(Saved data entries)

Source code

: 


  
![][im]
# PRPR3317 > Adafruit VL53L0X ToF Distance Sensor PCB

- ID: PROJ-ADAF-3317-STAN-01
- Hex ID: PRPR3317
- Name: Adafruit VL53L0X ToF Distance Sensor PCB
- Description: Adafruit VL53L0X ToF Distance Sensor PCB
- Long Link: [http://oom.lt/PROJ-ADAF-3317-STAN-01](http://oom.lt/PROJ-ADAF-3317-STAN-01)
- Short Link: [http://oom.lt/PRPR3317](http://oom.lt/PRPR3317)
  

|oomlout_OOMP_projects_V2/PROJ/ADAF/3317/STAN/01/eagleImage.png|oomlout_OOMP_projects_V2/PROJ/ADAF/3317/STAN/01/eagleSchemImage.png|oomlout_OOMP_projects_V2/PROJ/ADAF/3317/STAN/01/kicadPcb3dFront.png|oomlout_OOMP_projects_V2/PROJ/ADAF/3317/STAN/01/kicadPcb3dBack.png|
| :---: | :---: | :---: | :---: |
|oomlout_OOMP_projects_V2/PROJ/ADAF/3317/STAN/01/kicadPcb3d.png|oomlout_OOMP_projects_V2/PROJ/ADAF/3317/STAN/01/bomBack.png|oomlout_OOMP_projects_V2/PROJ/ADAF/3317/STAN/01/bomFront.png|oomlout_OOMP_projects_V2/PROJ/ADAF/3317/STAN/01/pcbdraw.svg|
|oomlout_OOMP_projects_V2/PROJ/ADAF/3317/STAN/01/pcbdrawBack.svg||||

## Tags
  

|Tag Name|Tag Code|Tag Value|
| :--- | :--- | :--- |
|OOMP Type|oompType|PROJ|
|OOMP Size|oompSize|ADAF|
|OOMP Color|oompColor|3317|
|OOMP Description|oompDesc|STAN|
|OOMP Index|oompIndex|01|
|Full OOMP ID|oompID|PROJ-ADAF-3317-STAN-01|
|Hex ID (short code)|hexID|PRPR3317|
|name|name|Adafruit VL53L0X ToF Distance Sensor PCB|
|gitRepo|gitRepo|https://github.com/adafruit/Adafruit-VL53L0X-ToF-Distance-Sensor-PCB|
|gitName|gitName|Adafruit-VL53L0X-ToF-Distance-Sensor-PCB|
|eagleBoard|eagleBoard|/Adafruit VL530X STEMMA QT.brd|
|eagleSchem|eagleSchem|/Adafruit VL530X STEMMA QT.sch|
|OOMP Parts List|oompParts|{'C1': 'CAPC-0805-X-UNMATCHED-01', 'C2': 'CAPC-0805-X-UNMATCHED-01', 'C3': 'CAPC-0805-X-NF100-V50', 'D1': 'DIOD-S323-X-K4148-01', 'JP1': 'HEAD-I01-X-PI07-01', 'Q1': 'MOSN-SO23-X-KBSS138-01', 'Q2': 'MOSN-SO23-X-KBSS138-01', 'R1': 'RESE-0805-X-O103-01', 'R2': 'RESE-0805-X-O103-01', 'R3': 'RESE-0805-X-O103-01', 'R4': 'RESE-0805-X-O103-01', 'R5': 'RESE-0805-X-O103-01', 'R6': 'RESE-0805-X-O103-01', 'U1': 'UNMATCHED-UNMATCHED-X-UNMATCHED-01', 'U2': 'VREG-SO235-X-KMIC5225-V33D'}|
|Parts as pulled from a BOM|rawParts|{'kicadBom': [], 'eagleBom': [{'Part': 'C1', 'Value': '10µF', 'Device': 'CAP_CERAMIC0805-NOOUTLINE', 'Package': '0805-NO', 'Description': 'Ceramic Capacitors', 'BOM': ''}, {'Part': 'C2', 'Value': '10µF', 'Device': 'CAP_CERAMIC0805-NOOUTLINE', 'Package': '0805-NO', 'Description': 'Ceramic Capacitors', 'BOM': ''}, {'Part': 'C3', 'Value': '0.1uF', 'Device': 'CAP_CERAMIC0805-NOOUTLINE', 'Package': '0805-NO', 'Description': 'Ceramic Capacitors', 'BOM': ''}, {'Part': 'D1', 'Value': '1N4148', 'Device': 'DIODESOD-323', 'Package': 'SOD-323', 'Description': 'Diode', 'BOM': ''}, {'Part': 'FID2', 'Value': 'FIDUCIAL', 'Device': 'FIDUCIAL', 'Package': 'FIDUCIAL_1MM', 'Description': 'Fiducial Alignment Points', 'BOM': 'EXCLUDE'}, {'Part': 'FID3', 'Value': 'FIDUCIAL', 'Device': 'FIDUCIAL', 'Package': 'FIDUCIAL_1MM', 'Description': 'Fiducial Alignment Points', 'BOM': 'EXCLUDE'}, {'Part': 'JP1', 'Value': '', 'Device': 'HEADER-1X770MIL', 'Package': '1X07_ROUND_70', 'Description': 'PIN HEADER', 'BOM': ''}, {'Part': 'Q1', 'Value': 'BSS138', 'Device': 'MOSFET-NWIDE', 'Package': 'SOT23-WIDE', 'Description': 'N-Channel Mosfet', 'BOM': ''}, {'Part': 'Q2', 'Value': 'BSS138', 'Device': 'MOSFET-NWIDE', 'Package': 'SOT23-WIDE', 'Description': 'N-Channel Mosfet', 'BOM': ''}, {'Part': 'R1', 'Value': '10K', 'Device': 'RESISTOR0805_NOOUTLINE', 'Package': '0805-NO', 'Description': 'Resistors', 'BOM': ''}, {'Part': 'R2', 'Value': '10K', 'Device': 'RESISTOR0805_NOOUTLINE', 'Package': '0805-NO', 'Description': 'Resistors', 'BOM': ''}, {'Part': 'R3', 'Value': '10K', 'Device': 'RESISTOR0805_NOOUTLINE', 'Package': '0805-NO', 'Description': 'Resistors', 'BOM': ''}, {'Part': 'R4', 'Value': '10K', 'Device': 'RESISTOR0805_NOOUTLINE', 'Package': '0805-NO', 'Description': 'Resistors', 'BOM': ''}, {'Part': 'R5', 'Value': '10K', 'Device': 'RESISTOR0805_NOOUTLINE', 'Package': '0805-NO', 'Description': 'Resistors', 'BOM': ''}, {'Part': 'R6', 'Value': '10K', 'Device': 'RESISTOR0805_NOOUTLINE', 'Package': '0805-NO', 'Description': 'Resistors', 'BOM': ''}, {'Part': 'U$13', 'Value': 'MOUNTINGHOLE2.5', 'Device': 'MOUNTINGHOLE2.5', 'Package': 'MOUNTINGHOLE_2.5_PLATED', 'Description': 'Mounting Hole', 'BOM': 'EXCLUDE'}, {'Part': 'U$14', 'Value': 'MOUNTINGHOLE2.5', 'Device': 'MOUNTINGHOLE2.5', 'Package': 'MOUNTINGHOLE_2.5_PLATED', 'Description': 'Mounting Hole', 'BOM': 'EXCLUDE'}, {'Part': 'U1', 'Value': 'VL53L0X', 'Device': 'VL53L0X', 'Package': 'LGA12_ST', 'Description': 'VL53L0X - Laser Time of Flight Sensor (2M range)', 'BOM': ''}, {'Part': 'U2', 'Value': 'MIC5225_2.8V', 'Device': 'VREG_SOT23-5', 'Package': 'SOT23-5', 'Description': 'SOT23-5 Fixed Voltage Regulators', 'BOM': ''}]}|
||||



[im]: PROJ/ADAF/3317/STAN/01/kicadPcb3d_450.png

• **EXERCISE OBJECTIVE**
Show each line in the entries that holds the string "Link".

• **TASK SOLUTION**
- Long Link: [http://oom.lt/PROJ-ADAF-3317-STAN-01](http://oom.lt/PROJ-ADAF-3317-STAN-01)
- Short Link: [http://oom.lt/PRPR3317](http://oom.lt/PRPR3317)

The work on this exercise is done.